THE Australian Farm Institute “Harvesting the benefits of digital agriculture” conference held two weeks ago in Melbourne attracted a big crowd of Australian and international participants, which included government ministers, government agencies, agricultural researchers, farmers, technology specialists and potential ag-tech investors.

Mick Keogh

The simple takeout message is that the future of digital agriculture in Australia will depend on the three “Cs” – namely connectivity, capability, and commercial reality.

Connectivity is clearly a major challenge for the sector.

While the connection of farms to the internet either via mobile phone services or satellite is becoming more common and reliable, the big challenge for many is connectivity “across” the farm.

Many conference speakers and participants made the point that much of the new digital farm technology that is now becoming affordable relies on connections to the internet to regularly upload and download data, and the current very patchy mobile service (generally limited to locations close to main roads or major regional centres) simply is not adequate.

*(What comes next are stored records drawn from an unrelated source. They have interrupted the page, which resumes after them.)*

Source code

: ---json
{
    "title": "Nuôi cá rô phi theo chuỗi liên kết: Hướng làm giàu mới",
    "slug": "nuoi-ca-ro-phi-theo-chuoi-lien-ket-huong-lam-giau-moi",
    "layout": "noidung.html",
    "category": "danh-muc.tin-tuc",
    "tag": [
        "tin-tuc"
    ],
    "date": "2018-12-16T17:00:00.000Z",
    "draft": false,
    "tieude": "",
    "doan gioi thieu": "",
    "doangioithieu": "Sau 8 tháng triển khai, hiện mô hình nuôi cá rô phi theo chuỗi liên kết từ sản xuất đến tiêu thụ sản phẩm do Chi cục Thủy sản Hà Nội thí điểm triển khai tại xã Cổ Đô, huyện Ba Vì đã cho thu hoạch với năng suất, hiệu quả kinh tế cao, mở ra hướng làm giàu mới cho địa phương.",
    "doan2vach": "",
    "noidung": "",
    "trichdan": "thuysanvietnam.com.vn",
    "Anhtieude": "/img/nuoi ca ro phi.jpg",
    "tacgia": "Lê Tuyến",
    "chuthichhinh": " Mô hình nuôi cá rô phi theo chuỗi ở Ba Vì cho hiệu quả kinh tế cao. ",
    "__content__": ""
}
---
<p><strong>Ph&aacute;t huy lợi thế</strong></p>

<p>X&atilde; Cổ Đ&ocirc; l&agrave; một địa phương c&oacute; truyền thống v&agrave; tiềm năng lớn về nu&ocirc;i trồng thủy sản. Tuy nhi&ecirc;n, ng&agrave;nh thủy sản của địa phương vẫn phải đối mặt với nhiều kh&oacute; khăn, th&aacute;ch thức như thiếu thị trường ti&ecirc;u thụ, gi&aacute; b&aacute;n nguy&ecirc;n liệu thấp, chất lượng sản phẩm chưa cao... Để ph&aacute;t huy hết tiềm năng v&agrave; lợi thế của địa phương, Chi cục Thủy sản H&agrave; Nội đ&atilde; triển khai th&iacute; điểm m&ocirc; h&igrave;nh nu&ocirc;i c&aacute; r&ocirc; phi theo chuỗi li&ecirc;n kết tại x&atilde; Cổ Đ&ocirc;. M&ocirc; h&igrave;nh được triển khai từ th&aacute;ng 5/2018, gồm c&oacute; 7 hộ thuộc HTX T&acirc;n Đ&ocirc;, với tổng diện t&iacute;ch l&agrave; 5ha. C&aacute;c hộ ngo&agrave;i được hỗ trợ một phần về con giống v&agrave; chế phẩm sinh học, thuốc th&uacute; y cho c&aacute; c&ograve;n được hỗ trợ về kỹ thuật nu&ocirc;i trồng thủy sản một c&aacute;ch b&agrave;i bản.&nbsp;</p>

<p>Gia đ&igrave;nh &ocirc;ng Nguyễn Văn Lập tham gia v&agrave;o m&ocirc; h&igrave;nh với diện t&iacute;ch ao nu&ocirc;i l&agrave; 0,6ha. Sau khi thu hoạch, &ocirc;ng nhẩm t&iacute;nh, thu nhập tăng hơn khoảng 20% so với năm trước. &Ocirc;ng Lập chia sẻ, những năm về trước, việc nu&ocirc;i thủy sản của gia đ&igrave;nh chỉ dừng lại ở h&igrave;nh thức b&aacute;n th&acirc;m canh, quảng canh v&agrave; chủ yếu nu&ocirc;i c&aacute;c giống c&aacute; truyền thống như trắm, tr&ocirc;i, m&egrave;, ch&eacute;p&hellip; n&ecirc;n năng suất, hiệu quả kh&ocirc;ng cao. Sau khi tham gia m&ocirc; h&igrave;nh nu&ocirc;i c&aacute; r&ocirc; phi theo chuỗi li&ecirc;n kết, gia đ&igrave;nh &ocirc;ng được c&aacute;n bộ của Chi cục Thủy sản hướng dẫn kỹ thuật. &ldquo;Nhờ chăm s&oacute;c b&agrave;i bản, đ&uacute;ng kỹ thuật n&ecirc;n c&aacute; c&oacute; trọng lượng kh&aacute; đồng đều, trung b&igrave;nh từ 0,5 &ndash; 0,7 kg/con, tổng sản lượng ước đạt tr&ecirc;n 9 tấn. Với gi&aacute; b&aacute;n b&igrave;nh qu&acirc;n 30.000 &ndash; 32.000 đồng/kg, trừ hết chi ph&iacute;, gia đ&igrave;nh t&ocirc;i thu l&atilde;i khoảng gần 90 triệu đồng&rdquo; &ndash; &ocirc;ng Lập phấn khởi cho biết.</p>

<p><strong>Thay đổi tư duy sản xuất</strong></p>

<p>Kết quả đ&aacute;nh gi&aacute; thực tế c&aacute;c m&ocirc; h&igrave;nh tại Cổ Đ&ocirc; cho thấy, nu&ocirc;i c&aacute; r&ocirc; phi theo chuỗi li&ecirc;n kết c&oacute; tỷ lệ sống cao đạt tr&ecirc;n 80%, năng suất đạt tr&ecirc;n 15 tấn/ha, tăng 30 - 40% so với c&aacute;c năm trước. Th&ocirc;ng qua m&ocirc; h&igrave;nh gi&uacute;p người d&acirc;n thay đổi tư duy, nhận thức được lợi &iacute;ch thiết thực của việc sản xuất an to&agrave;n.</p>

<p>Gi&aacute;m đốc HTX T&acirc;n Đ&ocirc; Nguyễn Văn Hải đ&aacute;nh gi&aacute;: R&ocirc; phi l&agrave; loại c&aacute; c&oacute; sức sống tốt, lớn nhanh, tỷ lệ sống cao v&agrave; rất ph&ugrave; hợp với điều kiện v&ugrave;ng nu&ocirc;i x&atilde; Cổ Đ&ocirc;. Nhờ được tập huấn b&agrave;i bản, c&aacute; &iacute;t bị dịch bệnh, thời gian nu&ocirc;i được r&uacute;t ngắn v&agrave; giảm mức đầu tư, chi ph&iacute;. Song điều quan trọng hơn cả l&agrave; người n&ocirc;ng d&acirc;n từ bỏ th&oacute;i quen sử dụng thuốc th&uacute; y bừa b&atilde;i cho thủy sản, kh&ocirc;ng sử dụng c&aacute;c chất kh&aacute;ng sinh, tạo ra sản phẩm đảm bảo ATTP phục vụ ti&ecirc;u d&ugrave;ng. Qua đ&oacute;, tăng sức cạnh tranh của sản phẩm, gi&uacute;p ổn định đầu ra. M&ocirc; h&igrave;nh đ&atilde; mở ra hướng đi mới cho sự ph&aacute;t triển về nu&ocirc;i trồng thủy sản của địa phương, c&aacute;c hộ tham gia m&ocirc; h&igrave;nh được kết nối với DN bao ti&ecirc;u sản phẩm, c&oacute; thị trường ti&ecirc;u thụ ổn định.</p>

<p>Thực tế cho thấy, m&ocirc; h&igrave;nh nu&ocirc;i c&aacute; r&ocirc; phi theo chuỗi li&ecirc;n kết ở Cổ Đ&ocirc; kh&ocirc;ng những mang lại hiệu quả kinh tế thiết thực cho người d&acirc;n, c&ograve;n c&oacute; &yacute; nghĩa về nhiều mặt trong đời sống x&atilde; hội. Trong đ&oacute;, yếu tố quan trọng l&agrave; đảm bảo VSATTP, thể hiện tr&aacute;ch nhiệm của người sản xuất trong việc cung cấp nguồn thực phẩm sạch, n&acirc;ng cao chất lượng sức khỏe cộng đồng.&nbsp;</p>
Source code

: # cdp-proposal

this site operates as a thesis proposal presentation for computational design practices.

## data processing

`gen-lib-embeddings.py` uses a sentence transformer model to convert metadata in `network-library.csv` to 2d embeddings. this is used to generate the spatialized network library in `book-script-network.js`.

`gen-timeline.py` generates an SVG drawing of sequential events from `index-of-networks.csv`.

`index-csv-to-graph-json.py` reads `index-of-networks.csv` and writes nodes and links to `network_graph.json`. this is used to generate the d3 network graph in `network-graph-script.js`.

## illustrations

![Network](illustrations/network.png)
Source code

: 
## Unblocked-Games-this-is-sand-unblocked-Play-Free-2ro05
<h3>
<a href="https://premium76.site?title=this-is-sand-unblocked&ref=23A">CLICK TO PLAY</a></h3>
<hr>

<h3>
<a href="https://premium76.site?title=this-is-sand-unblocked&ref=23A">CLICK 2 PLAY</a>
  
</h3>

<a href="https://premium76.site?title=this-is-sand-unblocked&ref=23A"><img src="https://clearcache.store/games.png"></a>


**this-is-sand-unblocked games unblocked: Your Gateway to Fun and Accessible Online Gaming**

Nor is connectivity based on satellite technology, because it relies on access via a stationary receiver, and is limited to one access point per business.

Local narrow-band services that can be used to create a farm-wide wi-fi network provide a partial solution, but these generally are only suitable to transmit very limited amounts of data.

Even when such systems are implemented (at individual farmer’s expense), a number of providers highlighted that upload capacity can often be the limiting factor, as well as transmission speed.

These systems offer solutions for transmitting small volumes of data from digital monitoring systems (e.g. for irrigation, water trough, climate or soil moisture monitoring systems) to a central point for uploading to the internet, but fall well-short of true across-farm connectivity.

Capability is the next major challenge for farm businesses wishing to implement digital farm technologies.

There is a dearth of technical advisors available who can help farmers design and implement digital strategies that marry up a range of different sensors and monitors and enable the resulting data to be collected, transmitted and analysed to the point where it aids farmer decision-making.

Too often the assumption appears to be that farmers will happily spend hours each week inputting data and then reformatting and analysing it in order to come up with useful insights that provide more value to them than is currently available through observation, experience and intuition.

Similarly, it seems to be assumed that farmers will be able to manage problems with incompatible or patchy connectivity with the same level of knowledge and skills as a trained telecommunications technician. This is not a correct assumption is about 99 per cent of cases.

Farmers want easy-to-use, integrated and comprehensive information that they can use to assist decision-making.

Ideally, digital farm technology should help to make farm decision-making more objective, or at the very least should make current compliance and administrative tasks easier and quicker.

The level of integration required to achieve this is still a long way off for most of the currently-available crop of digital farm tools, and there is simply not enough technical support available to enable farmers to integrate and adopt these with confidence.

Internet-based support models may work for popular, high-volume products like accountancy software, but fail miserably in the absence of poor or non-existent connectivity!

Commercial reality is the final hurdle that will present a challenge, especially for technologies that aim to enhance productivity, rather than just make compliance easier.

Taking Australian broadacre cropping or livestock production as an example, average gross margins for these enterprises in relatively high rainfall areas range from $350 – $500 per hectare.

If a conservative assumption is made that the application of digital technology could lift productivity by 5pc, then the potential gain in gross margins ranges from $17.50 to $25 per hectare.

Based on other examples, it is reasonable to assume that farmers will want to see benefits of between three and five times the cost as the minimum threshold for adoption of new technologies.

This suggests that a cost of between $4 – $6 per hectare is probably the upper threshold of what broadacre farmers would be prepared to pay for technology that holds the promise of a 5% productivity gain.

Obviously in the case of higher value crops like cotton the adoption cost threshold will be higher, but these figures generally represent what appears to be a likely threshold cost for productivity-enhancing technology.

If the initial startup cost amortised over the likely life of the technology and the annual operating costs exceed this level, then it will be difficult to generate the levels of adoption required for a new technology to be successful.

If the technology simplifies compliance or regulatory requirements that may alter this somewhat, but the adoption cost threshold is not likely to be much higher than these figures.

Each of these challenges – connectivity, capability and commercial reality – is surmountable, but some government action and cross-industry collaboration will be needed to ensure that none of these become a permanent blockage, and prevents Australian farmers from taking advantage of the undoubted productivity benefits that digital agriculture promises.